Coalescent-based genome analyses resolve the early branches of the euarchontoglires - PubMed (original) (raw)
Coalescent-based genome analyses resolve the early branches of the euarchontoglires
Vikas Kumar et al. PLoS One. 2013.
Abstract
Despite numerous large-scale phylogenomic studies, certain parts of the mammalian tree are extraordinarily difficult to resolve. We used the coding regions from 19 completely sequenced genomes to study the relationships within the super-clade Euarchontoglires (Primates, Rodentia, Lagomorpha, Dermoptera and Scandentia) because the placement of Scandentia within this clade is controversial. The difficulty in resolving this issue is due to the short time spans between the early divergences of Euarchontoglires, which may cause incongruent gene trees. The conflict in the data can be depicted by network analyses and the contentious relationships are best reconstructed by coalescent-based analyses. This method is expected to be superior to analyses of concatenated data in reconstructing a species tree from numerous gene trees. The total concatenated dataset used to study the relationships in this group comprises 5,875 protein-coding genes (9,799,170 nucleotides) from all orders except Dermoptera (flying lemurs). Reconstruction of the species tree from 1,006 gene trees using coalescent models placed Scandentia as sister group to the primates, which is in agreement with maximum likelihood analyses of concatenated nucleotide sequence data. Additionally, both analytical approaches favoured the Tarsier to be sister taxon to Anthropoidea, thus belonging to the Haplorrhine clade. When divergence times are short such as in radiations over periods of a few million years, even genome scale analyses struggle to resolve phylogenetic relationships. On these short branches processes such as incomplete lineage sorting and possibly hybridization occur and make it preferable to base phylogenomic analyses on coalescent methods.

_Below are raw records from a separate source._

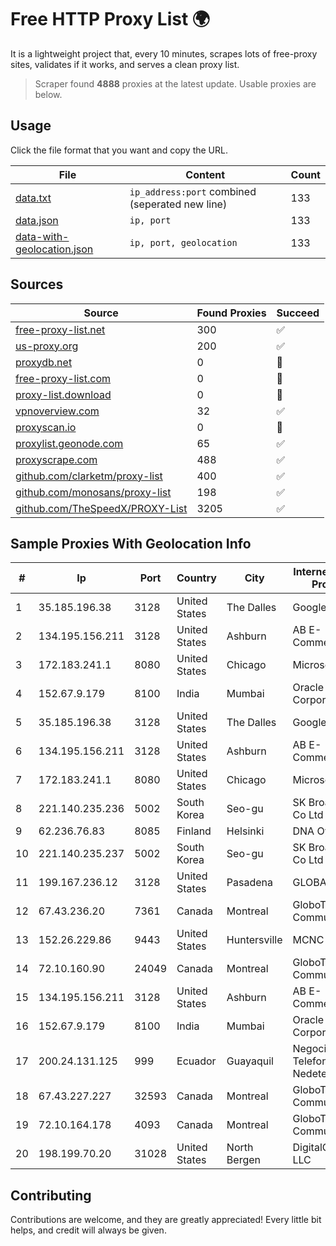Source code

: 
# Free HTTP Proxy List 🌍

It is a lightweight project that, every 10 minutes, scrapes lots of free-proxy sites, validates if it works, and serves a clean proxy list.


> Scraper found **4888** proxies at the latest update. Usable proxies are below.

## Usage

Click the file format that you want and copy the URL.


|File|Content|Count|
|----|-------|-----|
|[data.txt](https://raw.githubusercontent.com/themiralay/Proxy-List-World/master/data.txt)|`ip_address:port` combined (seperated new line)|133|
|[data.json](https://raw.githubusercontent.com/themiralay/Proxy-List-World/master/data.json)|`ip, port`|133|
|[data-with-geolocation.json](https://raw.githubusercontent.com/themiralay/Proxy-List-World/master/data-with-geolocation.json)|`ip, port, geolocation`|133|

## Sources

|Source|Found Proxies|Succeed|
|------|-------------|-------|
|[free-proxy-list.net](https://free-proxy-list.net)|300|✅|
|[us-proxy.org](https://www.us-proxy.org)|200|✅|
|[proxydb.net](http://proxydb.net)|0|🚫|
|[free-proxy-list.com](https://free-proxy-list.com/?page=&port=&type%5B%5D=http&type%5B%5D=https&up_time=0&search=Search)|0|🚫|
|[proxy-list.download](https://www.proxy-list.download/HTTP)|0|🚫|
|[vpnoverview.com](https://vpnoverview.com/privacy/anonymous-browsing/free-proxy-servers)|32|✅|
|[proxyscan.io](https://www.proxyscan.io)|0|🚫|
|[proxylist.geonode.com](https://proxylist.geonode.com/api/proxy-list?limit=300&page=1&sort_by=lastChecked&sort_type=desc&protocols=http,https)|65|✅|
|[proxyscrape.com](https://api.proxyscrape.com/v2/?request=displayproxies&protocol=http&timeout=10000&country=all&ssl=all&anonymity=all)|488|✅|
|[github.com/clarketm/proxy-list](https://raw.githubusercontent.com/clarketm/proxy-list/master/proxy-list-raw.txt)|400|✅|
|[github.com/monosans/proxy-list](https://raw.githubusercontent.com/monosans/proxy-list/main/proxies/http.txt)|198|✅|
|[github.com/TheSpeedX/PROXY-List](https://raw.githubusercontent.com/TheSpeedX/PROXY-List/master/http.txt)|3205|✅|


## Sample Proxies With Geolocation Info

|#|Ip|Port|Country|City|Internet Service Provider|
|-|--|----|-------|----|-------------------------|
|1|35.185.196.38|3128|United States|The Dalles|Google LLC|
|2|134.195.156.211|3128|United States|Ashburn|AB E-Commerce|
|3|172.183.241.1|8080|United States|Chicago|Microsoft|
|4|152.67.9.179|8100|India|Mumbai|Oracle Corporation|
|5|35.185.196.38|3128|United States|The Dalles|Google LLC|
|6|134.195.156.211|3128|United States|Ashburn|AB E-Commerce|
|7|172.183.241.1|8080|United States|Chicago|Microsoft|
|8|221.140.235.236|5002|South Korea|Seo-gu|SK Broadband Co Ltd|
|9|62.236.76.83|8085|Finland|Helsinki|DNA Oyj|
|10|221.140.235.237|5002|South Korea|Seo-gu|SK Broadband Co Ltd|
|11|199.167.236.12|3128|United States|Pasadena|GLOBAL IT|
|12|67.43.236.20|7361|Canada|Montreal|GloboTech Communications|
|13|152.26.229.86|9443|United States|Huntersville|MCNC|
|14|72.10.160.90|24049|Canada|Montreal|GloboTech Communications|
|15|134.195.156.211|3128|United States|Ashburn|AB E-Commerce|
|16|152.67.9.179|8100|India|Mumbai|Oracle Corporation|
|17|200.24.131.125|999|Ecuador|Guayaquil|Negocios Y Telefonia Nedetel S.A|
|18|67.43.227.227|32593|Canada|Montreal|GloboTech Communications|
|19|72.10.164.178|4093|Canada|Montreal|GloboTech Communications|
|20|198.199.70.20|31028|United States|North Bergen|DigitalOcean, LLC|



## Contributing

Contributions are welcome, and they are greatly appreciated! Every
little bit helps, and credit will always be given.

Conflict of interest statement
Competing Interests: The authors have declared that no competing interests exist.
Figures
Figure 1. The ML tree of concatenated nucleotides data from 5,875 genes with all the branches being unanimously supported by TF.
Figure 2. The ML tree based on amino acid data from 5,875 genes representing the best option for a bifurcating topology.
Only the TF support values <99 are shown.
Figure 3. Species tree based on 1,006 gene trees with bootstrap support values (>99% not shown).
Above value indicates the STAR support value and MP-EST values are indicated below.
Figure 4. Consensus network in which at least 10% of the 1006 ML gene trees have common branches (threshold value 10%).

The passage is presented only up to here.